• _Source information_
▼
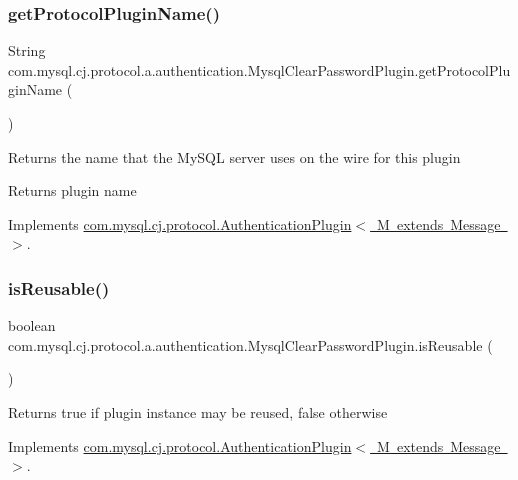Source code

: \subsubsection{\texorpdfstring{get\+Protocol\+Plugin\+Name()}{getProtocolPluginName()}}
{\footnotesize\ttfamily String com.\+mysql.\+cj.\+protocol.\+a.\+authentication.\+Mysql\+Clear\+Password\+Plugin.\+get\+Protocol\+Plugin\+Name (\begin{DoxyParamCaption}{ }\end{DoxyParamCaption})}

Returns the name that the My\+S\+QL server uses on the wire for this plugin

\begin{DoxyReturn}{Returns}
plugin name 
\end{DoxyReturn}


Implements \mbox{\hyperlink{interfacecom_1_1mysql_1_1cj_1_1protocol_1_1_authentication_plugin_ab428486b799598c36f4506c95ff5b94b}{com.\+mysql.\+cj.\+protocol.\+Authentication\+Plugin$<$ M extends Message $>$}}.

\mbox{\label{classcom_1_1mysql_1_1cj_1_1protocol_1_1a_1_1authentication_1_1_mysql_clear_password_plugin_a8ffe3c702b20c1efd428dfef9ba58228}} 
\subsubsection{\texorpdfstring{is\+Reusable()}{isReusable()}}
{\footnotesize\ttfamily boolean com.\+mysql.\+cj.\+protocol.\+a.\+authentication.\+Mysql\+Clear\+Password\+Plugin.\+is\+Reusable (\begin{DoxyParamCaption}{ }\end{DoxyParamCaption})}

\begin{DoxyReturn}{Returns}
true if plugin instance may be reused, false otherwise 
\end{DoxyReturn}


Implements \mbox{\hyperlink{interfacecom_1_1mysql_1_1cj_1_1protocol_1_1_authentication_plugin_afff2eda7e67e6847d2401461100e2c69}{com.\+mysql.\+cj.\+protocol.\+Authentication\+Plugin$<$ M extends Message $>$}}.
▲
• _What to produce_
Return every record exactly, leaving out the pictures.

• _Answer below_
Source code

: \subsubsection{\texorpdfstring{get\+Protocol\+Plugin\+Name()}{getProtocolPluginName()}}
{\footnotesize\ttfamily String com.\+mysql.\+cj.\+protocol.\+a.\+authentication.\+Mysql\+Clear\+Password\+Plugin.\+get\+Protocol\+Plugin\+Name (\begin{DoxyParamCaption}{ }\end{DoxyParamCaption})}

Returns the name that the My\+S\+QL server uses on the wire for this plugin

\begin{DoxyReturn}{Returns}
plugin name 
\end{DoxyReturn}


Implements \mbox{\hyperlink{interfacecom_1_1mysql_1_1cj_1_1protocol_1_1_authentication_plugin_ab428486b799598c36f4506c95ff5b94b}{com.\+mysql.\+cj.\+protocol.\+Authentication\+Plugin$<$ M extends Message $>$}}.

\mbox{\label{classcom_1_1mysql_1_1cj_1_1protocol_1_1a_1_1authentication_1_1_mysql_clear_password_plugin_a8ffe3c702b20c1efd428dfef9ba58228}} 
\subsubsection{\texorpdfstring{is\+Reusable()}{isReusable()}}
{\footnotesize\ttfamily boolean com.\+mysql.\+cj.\+protocol.\+a.\+authentication.\+Mysql\+Clear\+Password\+Plugin.\+is\+Reusable (\begin{DoxyParamCaption}{ }\end{DoxyParamCaption})}

\begin{DoxyReturn}{Returns}
true if plugin instance may be reused, false otherwise 
\end{DoxyReturn}


Implements \mbox{\hyperlink{interfacecom_1_1mysql_1_1cj_1_1protocol_1_1_authentication_plugin_afff2eda7e67e6847d2401461100e2c69}{com.\+mysql.\+cj.\+protocol.\+Authentication\+Plugin$<$ M extends Message $>$}}.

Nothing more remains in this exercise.